● **Prompt**:
When you reach the line containing "하지만, 나는 젠킨스가" in the entries below, start writing out each line exactly, and stop after the line containing "우리가 배포환경에서 개발을".

Start of Excerpted data

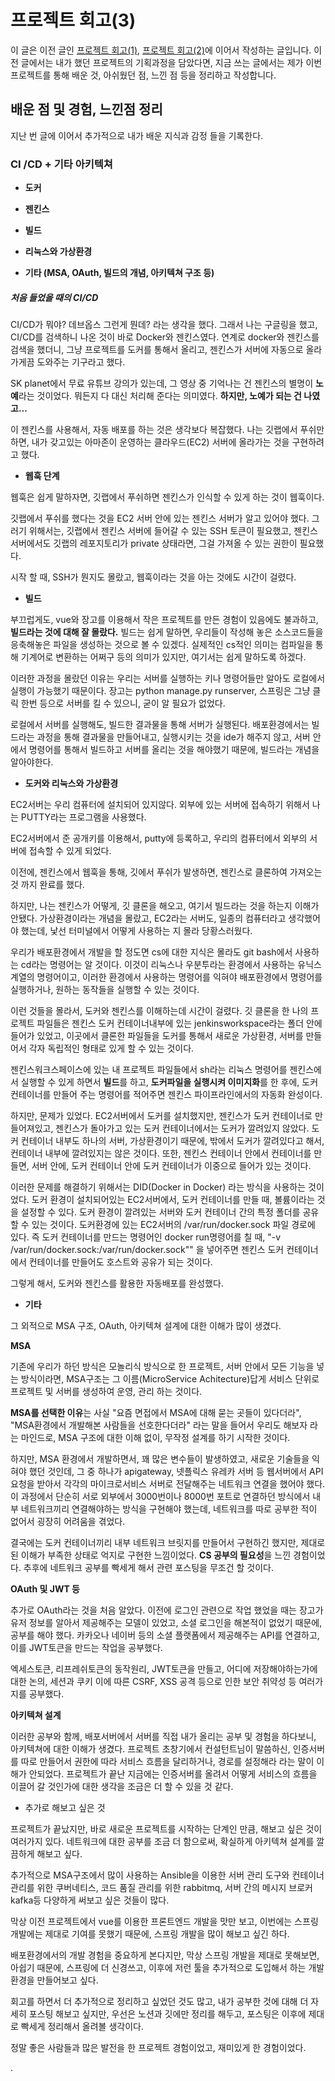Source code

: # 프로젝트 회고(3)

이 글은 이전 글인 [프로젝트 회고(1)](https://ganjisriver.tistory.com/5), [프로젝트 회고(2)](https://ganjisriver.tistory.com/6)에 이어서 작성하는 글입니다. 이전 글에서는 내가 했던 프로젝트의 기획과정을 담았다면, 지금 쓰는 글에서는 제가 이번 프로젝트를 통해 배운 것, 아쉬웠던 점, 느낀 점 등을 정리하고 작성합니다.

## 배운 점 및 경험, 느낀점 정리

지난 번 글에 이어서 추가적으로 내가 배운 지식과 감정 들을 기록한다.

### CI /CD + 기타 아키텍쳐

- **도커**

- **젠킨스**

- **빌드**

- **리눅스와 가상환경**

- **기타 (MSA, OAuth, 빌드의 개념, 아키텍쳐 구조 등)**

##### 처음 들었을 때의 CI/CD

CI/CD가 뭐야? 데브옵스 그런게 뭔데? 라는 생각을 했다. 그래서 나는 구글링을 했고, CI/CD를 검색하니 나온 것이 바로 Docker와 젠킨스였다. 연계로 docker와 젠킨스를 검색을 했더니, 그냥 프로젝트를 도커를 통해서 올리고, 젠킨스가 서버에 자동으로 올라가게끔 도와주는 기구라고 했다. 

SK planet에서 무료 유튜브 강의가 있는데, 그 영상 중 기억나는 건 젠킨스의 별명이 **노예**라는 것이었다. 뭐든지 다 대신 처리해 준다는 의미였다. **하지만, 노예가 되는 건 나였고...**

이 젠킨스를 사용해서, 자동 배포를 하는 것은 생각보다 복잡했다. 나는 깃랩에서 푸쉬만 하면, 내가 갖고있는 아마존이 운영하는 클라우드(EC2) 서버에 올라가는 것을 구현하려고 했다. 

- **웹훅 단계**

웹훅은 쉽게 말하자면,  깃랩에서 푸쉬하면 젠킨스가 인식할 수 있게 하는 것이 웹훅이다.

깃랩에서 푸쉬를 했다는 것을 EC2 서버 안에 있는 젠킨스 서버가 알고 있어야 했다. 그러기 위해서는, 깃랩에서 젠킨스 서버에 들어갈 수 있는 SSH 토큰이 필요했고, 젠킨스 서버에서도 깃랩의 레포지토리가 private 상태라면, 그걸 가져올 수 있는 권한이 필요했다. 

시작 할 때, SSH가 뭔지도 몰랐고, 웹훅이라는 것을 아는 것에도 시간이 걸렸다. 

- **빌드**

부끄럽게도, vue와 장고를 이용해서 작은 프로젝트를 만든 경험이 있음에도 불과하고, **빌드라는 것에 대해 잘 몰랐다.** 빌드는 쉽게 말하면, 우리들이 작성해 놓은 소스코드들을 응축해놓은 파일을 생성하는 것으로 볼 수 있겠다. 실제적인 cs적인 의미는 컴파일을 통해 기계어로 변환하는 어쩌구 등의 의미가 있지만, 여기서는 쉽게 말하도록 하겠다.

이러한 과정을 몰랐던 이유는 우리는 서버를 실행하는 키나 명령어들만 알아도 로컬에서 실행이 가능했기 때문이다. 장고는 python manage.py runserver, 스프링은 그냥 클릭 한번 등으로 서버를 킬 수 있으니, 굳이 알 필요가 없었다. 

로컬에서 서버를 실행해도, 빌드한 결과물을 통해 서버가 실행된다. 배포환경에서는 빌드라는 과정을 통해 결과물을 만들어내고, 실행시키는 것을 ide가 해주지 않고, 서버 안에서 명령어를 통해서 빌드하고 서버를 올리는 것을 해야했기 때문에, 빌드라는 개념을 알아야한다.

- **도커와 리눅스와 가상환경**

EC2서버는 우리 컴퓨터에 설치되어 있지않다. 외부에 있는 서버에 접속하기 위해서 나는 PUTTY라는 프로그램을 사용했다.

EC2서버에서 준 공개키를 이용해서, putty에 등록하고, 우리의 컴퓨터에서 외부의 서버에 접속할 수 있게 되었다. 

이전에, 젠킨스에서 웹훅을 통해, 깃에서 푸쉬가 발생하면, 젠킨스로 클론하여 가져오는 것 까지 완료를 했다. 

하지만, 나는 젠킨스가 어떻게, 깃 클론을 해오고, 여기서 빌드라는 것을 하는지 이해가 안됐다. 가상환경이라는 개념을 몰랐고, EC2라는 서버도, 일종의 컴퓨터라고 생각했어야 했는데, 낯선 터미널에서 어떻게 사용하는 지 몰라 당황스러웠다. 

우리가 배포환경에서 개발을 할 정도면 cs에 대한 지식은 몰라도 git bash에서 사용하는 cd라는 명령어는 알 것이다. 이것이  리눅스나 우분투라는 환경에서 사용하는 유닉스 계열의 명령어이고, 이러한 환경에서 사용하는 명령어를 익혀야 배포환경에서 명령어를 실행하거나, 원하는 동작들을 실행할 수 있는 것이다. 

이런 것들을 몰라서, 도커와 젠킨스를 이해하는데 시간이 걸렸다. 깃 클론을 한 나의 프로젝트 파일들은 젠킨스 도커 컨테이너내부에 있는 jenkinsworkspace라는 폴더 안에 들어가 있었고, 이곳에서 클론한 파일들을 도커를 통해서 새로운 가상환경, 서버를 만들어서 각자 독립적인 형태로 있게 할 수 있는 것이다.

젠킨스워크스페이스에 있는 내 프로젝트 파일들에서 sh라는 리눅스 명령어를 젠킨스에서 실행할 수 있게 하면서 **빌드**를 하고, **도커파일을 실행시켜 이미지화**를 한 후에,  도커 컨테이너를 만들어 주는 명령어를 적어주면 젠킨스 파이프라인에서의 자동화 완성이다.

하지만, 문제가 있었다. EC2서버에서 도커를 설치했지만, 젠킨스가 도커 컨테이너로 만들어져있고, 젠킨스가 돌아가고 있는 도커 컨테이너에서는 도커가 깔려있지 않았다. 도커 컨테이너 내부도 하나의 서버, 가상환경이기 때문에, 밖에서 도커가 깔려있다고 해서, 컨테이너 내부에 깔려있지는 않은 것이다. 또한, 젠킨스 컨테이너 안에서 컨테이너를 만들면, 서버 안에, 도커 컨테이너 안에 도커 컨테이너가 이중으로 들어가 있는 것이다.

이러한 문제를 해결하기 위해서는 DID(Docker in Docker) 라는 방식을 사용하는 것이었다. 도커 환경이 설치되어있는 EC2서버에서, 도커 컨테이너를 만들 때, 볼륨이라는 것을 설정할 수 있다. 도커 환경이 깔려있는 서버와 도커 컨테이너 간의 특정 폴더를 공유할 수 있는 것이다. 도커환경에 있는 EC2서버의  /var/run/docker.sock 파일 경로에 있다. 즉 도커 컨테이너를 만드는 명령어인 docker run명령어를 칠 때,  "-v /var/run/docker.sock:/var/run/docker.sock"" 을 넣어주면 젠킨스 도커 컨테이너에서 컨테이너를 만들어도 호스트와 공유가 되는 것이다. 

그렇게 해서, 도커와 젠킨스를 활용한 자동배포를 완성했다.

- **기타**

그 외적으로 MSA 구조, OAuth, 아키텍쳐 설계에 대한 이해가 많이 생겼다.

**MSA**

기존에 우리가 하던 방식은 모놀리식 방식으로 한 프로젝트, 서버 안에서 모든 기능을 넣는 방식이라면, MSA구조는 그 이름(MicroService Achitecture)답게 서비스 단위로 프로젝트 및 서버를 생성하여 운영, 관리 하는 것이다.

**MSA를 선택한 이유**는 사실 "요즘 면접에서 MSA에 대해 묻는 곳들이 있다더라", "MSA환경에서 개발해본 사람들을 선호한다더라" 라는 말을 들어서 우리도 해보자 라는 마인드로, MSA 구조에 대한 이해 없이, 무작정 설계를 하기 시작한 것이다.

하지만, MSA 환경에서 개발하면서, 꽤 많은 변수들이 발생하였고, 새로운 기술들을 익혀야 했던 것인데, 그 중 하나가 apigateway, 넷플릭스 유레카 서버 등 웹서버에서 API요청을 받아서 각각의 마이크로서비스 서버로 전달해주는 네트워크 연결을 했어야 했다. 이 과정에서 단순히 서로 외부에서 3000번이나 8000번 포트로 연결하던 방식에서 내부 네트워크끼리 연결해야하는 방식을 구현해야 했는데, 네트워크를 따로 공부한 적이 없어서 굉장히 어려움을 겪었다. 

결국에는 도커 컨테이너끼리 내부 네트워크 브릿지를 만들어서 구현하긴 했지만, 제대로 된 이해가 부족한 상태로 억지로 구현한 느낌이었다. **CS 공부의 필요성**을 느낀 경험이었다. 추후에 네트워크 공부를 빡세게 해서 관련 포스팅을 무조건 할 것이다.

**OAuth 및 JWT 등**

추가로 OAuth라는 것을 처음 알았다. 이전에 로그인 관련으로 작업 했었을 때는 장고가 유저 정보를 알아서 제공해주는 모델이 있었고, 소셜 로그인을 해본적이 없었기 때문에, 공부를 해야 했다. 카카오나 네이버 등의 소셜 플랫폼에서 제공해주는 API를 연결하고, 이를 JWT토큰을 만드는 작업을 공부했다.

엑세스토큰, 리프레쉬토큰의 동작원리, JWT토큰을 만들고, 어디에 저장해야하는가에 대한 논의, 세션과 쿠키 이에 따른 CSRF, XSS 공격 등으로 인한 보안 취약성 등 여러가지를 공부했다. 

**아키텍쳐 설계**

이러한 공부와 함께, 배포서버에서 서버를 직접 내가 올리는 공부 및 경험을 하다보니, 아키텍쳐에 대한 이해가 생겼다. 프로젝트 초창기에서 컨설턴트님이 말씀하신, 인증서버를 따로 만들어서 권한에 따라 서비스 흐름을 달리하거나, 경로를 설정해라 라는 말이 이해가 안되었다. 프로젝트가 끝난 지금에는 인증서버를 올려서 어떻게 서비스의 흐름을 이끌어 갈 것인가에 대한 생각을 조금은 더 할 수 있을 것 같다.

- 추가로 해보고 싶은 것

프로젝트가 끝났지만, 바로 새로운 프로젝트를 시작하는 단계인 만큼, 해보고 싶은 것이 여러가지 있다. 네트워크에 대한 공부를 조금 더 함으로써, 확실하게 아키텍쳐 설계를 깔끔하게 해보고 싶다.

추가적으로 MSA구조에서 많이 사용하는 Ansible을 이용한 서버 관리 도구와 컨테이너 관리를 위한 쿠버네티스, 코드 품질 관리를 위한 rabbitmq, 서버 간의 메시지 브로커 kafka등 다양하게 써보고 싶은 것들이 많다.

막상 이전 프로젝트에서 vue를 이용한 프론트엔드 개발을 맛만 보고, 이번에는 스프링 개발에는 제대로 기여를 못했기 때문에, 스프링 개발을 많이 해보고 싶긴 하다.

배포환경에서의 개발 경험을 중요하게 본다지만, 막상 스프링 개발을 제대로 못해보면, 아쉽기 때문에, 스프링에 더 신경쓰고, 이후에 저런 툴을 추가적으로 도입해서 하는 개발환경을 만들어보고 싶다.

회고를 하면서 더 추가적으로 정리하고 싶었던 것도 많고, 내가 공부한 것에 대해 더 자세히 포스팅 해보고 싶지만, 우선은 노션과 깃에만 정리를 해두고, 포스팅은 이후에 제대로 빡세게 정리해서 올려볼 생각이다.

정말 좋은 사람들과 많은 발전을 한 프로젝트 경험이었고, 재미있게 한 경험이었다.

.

End of Excerpted data

● **Solution below**:
하지만, 나는 젠킨스가 어떻게, 깃 클론을 해오고, 여기서 빌드라는 것을 하는지 이해가 안됐다. 가상환경이라는 개념을 몰랐고, EC2라는 서버도, 일종의 컴퓨터라고 생각했어야 했는데, 낯선 터미널에서 어떻게 사용하는 지 몰라 당황스러웠다. 

우리가 배포환경에서 개발을 할 정도면 cs에 대한 지식은 몰라도 git bash에서 사용하는 cd라는 명령어는 알 것이다. 이것이  리눅스나 우분투라는 환경에서 사용하는 유닉스 계열의 명령어이고, 이러한 환경에서 사용하는 명령어를 익혀야 배포환경에서 명령어를 실행하거나, 원하는 동작들을 실행할 수 있는 것이다. 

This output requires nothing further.